Source texts of formatted documents ::
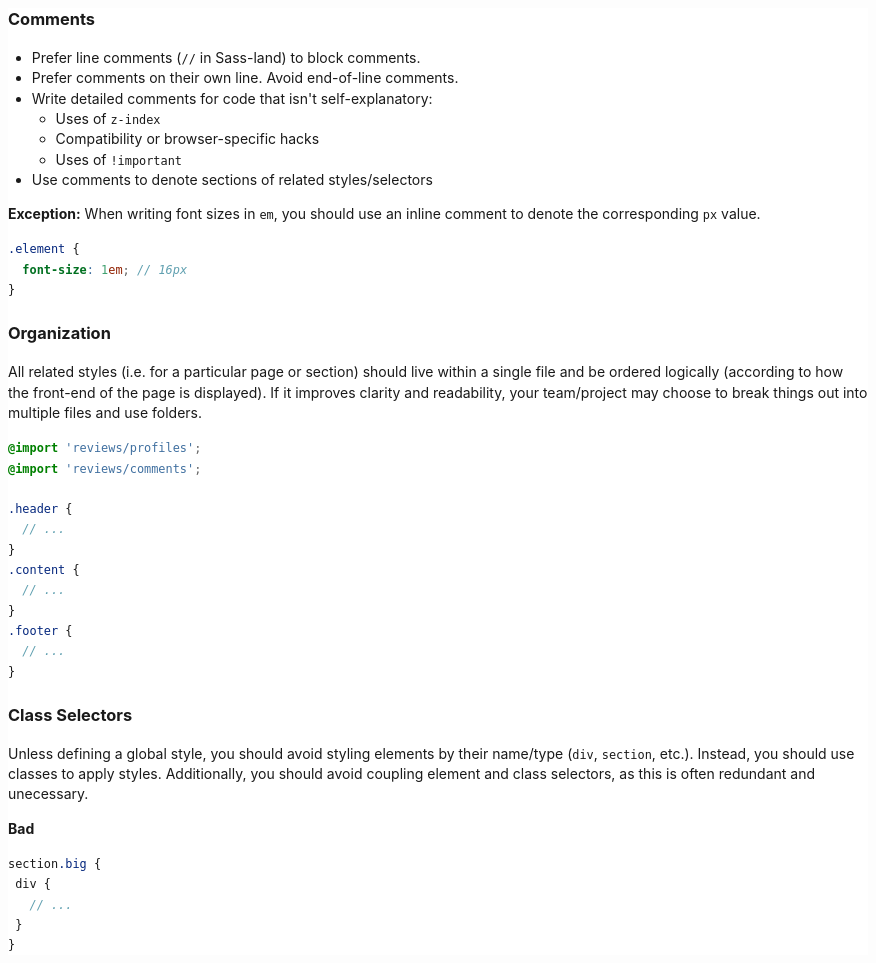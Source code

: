### Comments

* Prefer line comments (`//` in Sass-land) to block comments.
* Prefer comments on their own line. Avoid end-of-line comments.
* Write detailed comments for code that isn't self-explanatory:
  - Uses of `z-index`
  - Compatibility or browser-specific hacks
  - Uses of `!important`
* Use comments to denote sections of related styles/selectors

**Exception:** When writing font sizes in `em`, you should use an inline comment to denote the corresponding `px` value.
```scss
.element {
  font-size: 1em; // 16px
}
```


### Organization

All related styles (i.e. for a particular page or section) should live within a single file and be ordered logically (according to how the front-end of the page is displayed). If it improves clarity and readability, your team/project may choose to break things out into multiple files and use folders.

```scss
@import 'reviews/profiles';
@import 'reviews/comments';

.header {
  // ...
}
.content {
  // ...
}
.footer {
  // ...
}
```

### Class Selectors

Unless defining a global style, you should avoid styling elements by their name/type (`div`, `section`, etc.). Instead, you should use classes to apply styles. Additionally, you should avoid coupling element and class selectors, as this is often redundant and unecessary.

**Bad**
```scss
section.big {
 div {
   // ...
 }
}
```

Exercise brief ::
What you return should be only the exact lines from the top of the entries through the line with "of related styles/selectors", minus the pictures.

Solution to the exercise ::
Source code

:### Comments

* Prefer line comments (`//` in Sass-land) to block comments.
* Prefer comments on their own line. Avoid end-of-line comments.
* Write detailed comments for code that isn't self-explanatory:
  - Uses of `z-index`
  - Compatibility or browser-specific hacks
  - Uses of `!important`
* Use comments to denote sections of related styles/selectors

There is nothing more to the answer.